SPRINGBORO: The visit of the military company and band from Waynesville on Saturday evening, was greeted by our citizens with pleasure. The drill and music were excellent. But after partaking of an excellent supper, provided by the ladies, the music failed, only playing one tune after supper. Whether from eating too hearily or drinking too freely, or from sheer cussedness we cannot say. A few of the band tried to prevail on the others to redeem their credit, but failed. The officers of the military company were greatly mortified at the conduct of the band. May people who came in from the country were disappointed. We do not think our people will invite the band to visit us soon again. The conduct of the millitary was quite different. They were willing and cheerful and pleasant and sober. They used a drill new to most of our soldiers. They were highly complimented all around. Come again, boys.

The "Harris Guards" of the Ohio National Guards stationed in Waynesville did see some action in 1884 during the Courthouse Riots in Cincinnati. These riots were the worst riots ever experienced in Ohio. There had been a spree of violence and murder in Cincinnati. When two Cincinnati men murdered their employer but received a lenient sentence, 8,000 Cincinnati citizens angered at the corruption in the local court system, stormed the Hamilton County prison and the courthouse.
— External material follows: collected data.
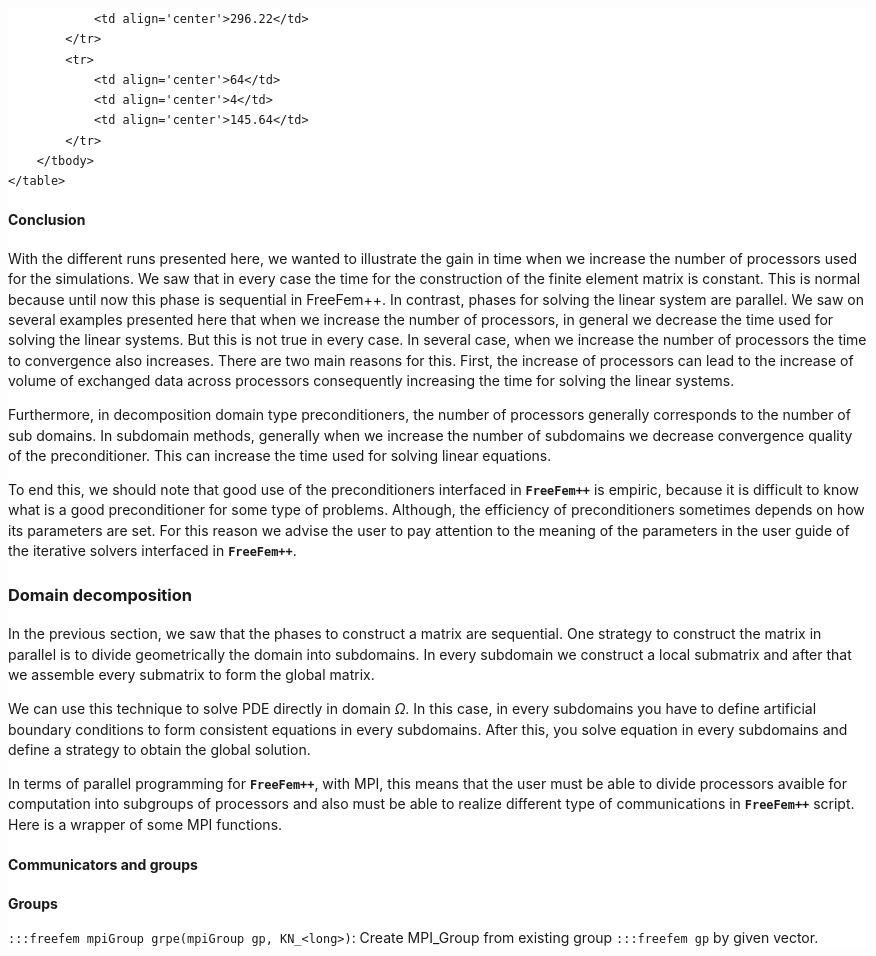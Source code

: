 				<td align='center'>296.22</td>
			</tr>
			<tr>
				<td align='center'>64</td>
				<td align='center'>4</td>
				<td align='center'>145.64</td>
			</tr>
		</tbody>
	</table>

#### Conclusion

With the different runs presented here, we wanted to illustrate the gain in time when we increase the number of processors used for the simulations. We saw that in every case the time for the construction of the finite element matrix is constant. This is normal because until now this phase is sequential in FreeFem++. In contrast, phases for solving the linear system are parallel. We saw on several examples presented here that when we increase the number of processors, in general we decrease the time used for solving the linear systems. But this is not true in every case. In several case, when we increase the number of processors the time to convergence also increases. There are two main reasons for this. First, the increase of processors can lead to the increase of volume of exchanged data across processors consequently increasing the time for solving the linear systems.

Furthermore, in decomposition domain type preconditioners, the number of processors generally corresponds to the number of sub domains. In subdomain methods, generally when we increase the number of subdomains we decrease convergence quality of the preconditioner. This can increase the time used for solving linear equations.

To end this, we should note that good use of the preconditioners interfaced in __`FreeFem++`__ is empiric, because it is difficult to know what is a good preconditioner for some type of problems. Although, the efficiency of preconditioners sometimes depends on how its parameters are set. For this reason we advise the user to pay attention to the meaning of the parameters in the user guide of the iterative solvers interfaced in __`FreeFem++`__.

### Domain decomposition

In the previous section, we saw that the phases to construct a matrix are sequential. One strategy to construct the matrix in parallel is to divide geometrically the domain into subdomains. In every subdomain we construct a local submatrix and after that we assemble every submatrix to form the global matrix.

We can use this technique to solve PDE directly in domain $\Omega$. In this case, in every subdomains you have to define artificial boundary conditions to form consistent equations in every subdomains. After this, you solve equation in every subdomains and define a strategy to obtain the global solution.

In terms of parallel programming for __`FreeFem++`__, with MPI, this means that the user must be able to divide processors avaible for computation into subgroups of processors and also must be able to realize different type of communications in __`FreeFem++`__ script. Here is a wrapper of some MPI functions.

#### Communicators and groups

__Groups__

`:::freefem mpiGroup grpe(mpiGroup gp, KN_<long>)`: Create MPI_Group from existing group `:::freefem gp` by
given vector.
In a fury at the increasing murder rate, the courthouse was burned to the ground. The riot lasted three days and 50 people were killed and 250 people were injured. ONG units from Dayton, Columbus, Cleveland as well as Waynesville were called up to service.


Captain James A. Kearney

Captain James A. Kearney, druggist and Postmaster, Waynesville; born in the county of Kerry, Ireland, January 24th, 1846. He was a son of Patrick and Sophia (Apjohn) Kearney, natives of Ireland. Our subject as three years of age when brought to this country. . . In 1865, Patrick Kearney came to this county and located on a farm near Waynesville. . . At the trial of our Government’s strength in the war of the rebellion he (Captain James A. Kearney) came forward to her support by enlisting Aug. 8th, 1861, in the naval service, being at the time of his 16th year of age. He served about two and one-half years and resigned, turning to Cincinnati and engaged in various capacities in the employ of the government till the close of the war, after which Mr. Kearney engaged in mercantile trade at sundry places in the States of Alabama and Arkansas; thence for a time engaged in the employ of railroad companies in the South. In the fall of 1877 Mr. Kearney returned to Waynesville and engaged as a clerk in the drug business and in the Spring of 1880 he purchased a new stock of drugs and entered upon trade on his own account; and April 22nd, 1881, received the appointment as Postmaster of Waynesville (The History of Warren County,Ohio [Chicago: W. H. Beers & Co.], p. 862.)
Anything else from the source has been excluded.